There was also Mantua in northern Italy a few years back where, after watching the torch-lit procession cross a cobbled square, my five-year-old son – who had recently seen the film Shrek – thought the villagers were going out on an ogre hunt.

Part of the fun – if that’s not the wrong word – of these events is the way they take over a town. It’s fascinating to stroll down the streets beforehand, watching locals robe up and rehearse, or afterwards, when they let their hoods down and head for the bar.

But travelling on Good Friday, especially with children, has its stresses. You worry there’ll be nowhere to eat, for one thing. So after we took the train down the coast to Tarragona, we kept one eye on the pageant preparations and another on every food shop or cafe for signs that they were closing early.

Finally we found the perfect scenario: a restaurant that (1) was just opening for dinner and (2) offered a prime viewing point on the procession. Better still, it had children’s specials. Which was the only part of the menu I could understand.

My pidgin-Catalan vocabulary had expanded to about 15 words by now, and the waitress had roughly the same amount of English. But apart from “pasta” for “los niños” we stared at each other in mutual incomprehension, until eventually I threw caution to the wind.

With the place and day that was in it, it seemed safe to assume there was a lot of fish on the menu. This being so, the only thing likely to be served that I definitely didn’t want to eat was squid or octopus, “in its own ink”. I would strongly agree with Leviticus on this point: such foods are abominations. So I pointed at two different items on the daily specials list and ordered them blind. “I’m fairly sure they’re not octopus,” I told my wife.

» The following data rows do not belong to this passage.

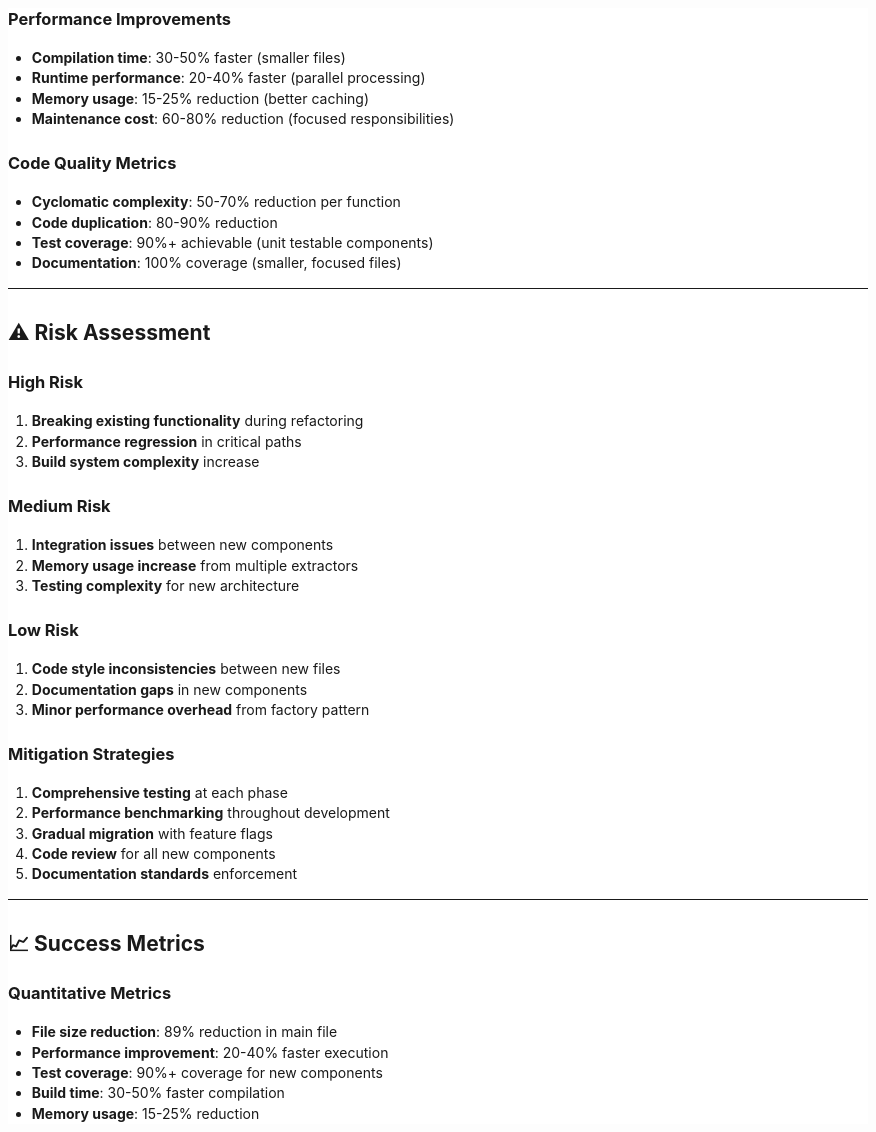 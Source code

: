### Performance Improvements
- **Compilation time**: 30-50% faster (smaller files)
- **Runtime performance**: 20-40% faster (parallel processing)
- **Memory usage**: 15-25% reduction (better caching)
- **Maintenance cost**: 60-80% reduction (focused responsibilities)

### Code Quality Metrics
- **Cyclomatic complexity**: 50-70% reduction per function
- **Code duplication**: 80-90% reduction
- **Test coverage**: 90%+ achievable (unit testable components)
- **Documentation**: 100% coverage (smaller, focused files)

---

## ⚠️ Risk Assessment

### High Risk
1. **Breaking existing functionality** during refactoring
2. **Performance regression** in critical paths
3. **Build system complexity** increase

### Medium Risk
1. **Integration issues** between new components
2. **Memory usage increase** from multiple extractors
3. **Testing complexity** for new architecture

### Low Risk
1. **Code style inconsistencies** between new files
2. **Documentation gaps** in new components
3. **Minor performance overhead** from factory pattern

### Mitigation Strategies
1. **Comprehensive testing** at each phase
2. **Performance benchmarking** throughout development
3. **Gradual migration** with feature flags
4. **Code review** for all new components
5. **Documentation standards** enforcement

---

## 📈 Success Metrics

### Quantitative Metrics
- **File size reduction**: 89% reduction in main file
- **Performance improvement**: 20-40% faster execution
- **Test coverage**: 90%+ coverage for new components
- **Build time**: 30-50% faster compilation
- **Memory usage**: 15-25% reduction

They turned out to be pork and veal, respectively: facts I was still absorbing when the head of the procession hoved into view at the end of the street. It was led by Roman soldiers, swaying ominously as they marched with exaggerated slowness, beating time with their spears on the cobblestones. Behind them came the first of the floats: a scale-model of Jesus and the apostles at the last Supper, carried shoulder high by hooded penitents.

Toying with my veal – a dish I could not recall eating anywhere before - I concentrated on trying to work out what was in the sauce. Nuts, clearly. Mushrooms too. And there was also a faint tang of – what was that? – oh yes: vestigial Catholic guilt over eating meat on Good Friday. But at least I knew, courtesy of the Prodigal Son, that veal was part of the Jesus Diet; which was more than could be said for my wife’s pork.

On the other hand, that would have been free-range veal. Whereas among the reasons the meat became a modern-day, secular sin were veal crates (now banned in the EU) and other intensive farming methods that made fatted calves’ lives grim as well as short. I still don’t know where my veal came from, or how. But I have to admit it was very good. Somehow, in spite of the guilt, I polished it off before the Romans reached us.

Of course, as enthusiasts of the Jesus Diet will know, there is a useful let-out in the Gospel’s advice to disciples: “And into whatsoever city ye enter, and they receive you, eat such things as are set before you.” (Luke 10:8) This would certainly seem to cover daily specials in restaurants. So assuming I really was guilty of anything in Tarragona, I like to think a good lawyer would have got me off.